— Records supplied —
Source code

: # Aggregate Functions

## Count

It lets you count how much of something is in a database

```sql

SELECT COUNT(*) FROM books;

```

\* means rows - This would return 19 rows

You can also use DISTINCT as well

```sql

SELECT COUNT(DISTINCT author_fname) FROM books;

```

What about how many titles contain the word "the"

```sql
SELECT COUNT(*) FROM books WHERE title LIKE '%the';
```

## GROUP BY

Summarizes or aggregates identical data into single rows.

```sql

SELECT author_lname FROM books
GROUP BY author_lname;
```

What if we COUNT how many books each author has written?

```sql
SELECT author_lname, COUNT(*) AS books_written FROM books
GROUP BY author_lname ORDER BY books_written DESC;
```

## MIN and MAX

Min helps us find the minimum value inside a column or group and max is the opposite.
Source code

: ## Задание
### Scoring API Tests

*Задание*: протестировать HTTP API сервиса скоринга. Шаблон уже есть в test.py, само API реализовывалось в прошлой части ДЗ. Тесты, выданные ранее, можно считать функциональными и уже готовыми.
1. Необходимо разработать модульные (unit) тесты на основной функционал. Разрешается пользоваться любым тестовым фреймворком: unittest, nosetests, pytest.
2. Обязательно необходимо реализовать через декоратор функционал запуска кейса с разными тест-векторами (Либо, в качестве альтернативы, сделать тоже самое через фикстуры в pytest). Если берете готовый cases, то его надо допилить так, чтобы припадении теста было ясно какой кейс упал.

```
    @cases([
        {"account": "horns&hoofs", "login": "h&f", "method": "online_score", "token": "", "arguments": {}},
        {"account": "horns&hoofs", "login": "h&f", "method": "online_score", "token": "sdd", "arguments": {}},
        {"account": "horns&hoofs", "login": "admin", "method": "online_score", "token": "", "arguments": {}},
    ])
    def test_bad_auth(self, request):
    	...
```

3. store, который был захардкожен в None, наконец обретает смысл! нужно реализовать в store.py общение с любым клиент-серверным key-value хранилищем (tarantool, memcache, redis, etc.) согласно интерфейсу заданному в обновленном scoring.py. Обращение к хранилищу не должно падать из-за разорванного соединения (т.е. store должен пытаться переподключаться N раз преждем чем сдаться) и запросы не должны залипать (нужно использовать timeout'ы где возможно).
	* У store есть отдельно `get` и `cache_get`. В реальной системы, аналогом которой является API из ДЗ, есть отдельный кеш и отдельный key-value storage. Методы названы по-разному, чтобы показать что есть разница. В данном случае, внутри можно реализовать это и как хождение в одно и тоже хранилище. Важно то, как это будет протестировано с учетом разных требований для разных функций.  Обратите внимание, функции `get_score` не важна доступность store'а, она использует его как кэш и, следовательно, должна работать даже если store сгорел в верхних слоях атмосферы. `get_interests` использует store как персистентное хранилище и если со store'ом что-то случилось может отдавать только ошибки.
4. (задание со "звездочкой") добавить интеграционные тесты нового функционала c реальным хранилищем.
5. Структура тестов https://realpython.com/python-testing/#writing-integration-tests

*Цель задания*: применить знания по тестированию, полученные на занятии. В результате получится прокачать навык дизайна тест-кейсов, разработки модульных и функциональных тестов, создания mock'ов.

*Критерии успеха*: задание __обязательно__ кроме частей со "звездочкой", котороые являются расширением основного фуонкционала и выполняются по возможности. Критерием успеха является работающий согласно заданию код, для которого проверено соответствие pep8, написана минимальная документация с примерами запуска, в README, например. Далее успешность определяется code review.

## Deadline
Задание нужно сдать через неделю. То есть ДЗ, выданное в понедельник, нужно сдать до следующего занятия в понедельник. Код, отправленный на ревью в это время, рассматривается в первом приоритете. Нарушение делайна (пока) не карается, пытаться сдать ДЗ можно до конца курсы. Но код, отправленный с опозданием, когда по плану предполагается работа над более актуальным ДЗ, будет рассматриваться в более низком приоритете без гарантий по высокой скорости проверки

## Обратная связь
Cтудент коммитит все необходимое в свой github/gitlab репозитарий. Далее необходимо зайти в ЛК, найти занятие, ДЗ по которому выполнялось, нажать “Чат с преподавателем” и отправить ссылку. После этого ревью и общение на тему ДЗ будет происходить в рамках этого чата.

— Exercise objective —
Look through the entries above; copy each line where the string "horns" appears.

— Answer to this problem —
        {"account": "horns&hoofs", "login": "h&f", "method": "online_score", "token": "", "arguments": {}},
        {"account": "horns&hoofs", "login": "h&f", "method": "online_score", "token": "sdd", "arguments": {}},
        {"account": "horns&hoofs", "login": "admin", "method": "online_score", "token": "", "arguments": {}},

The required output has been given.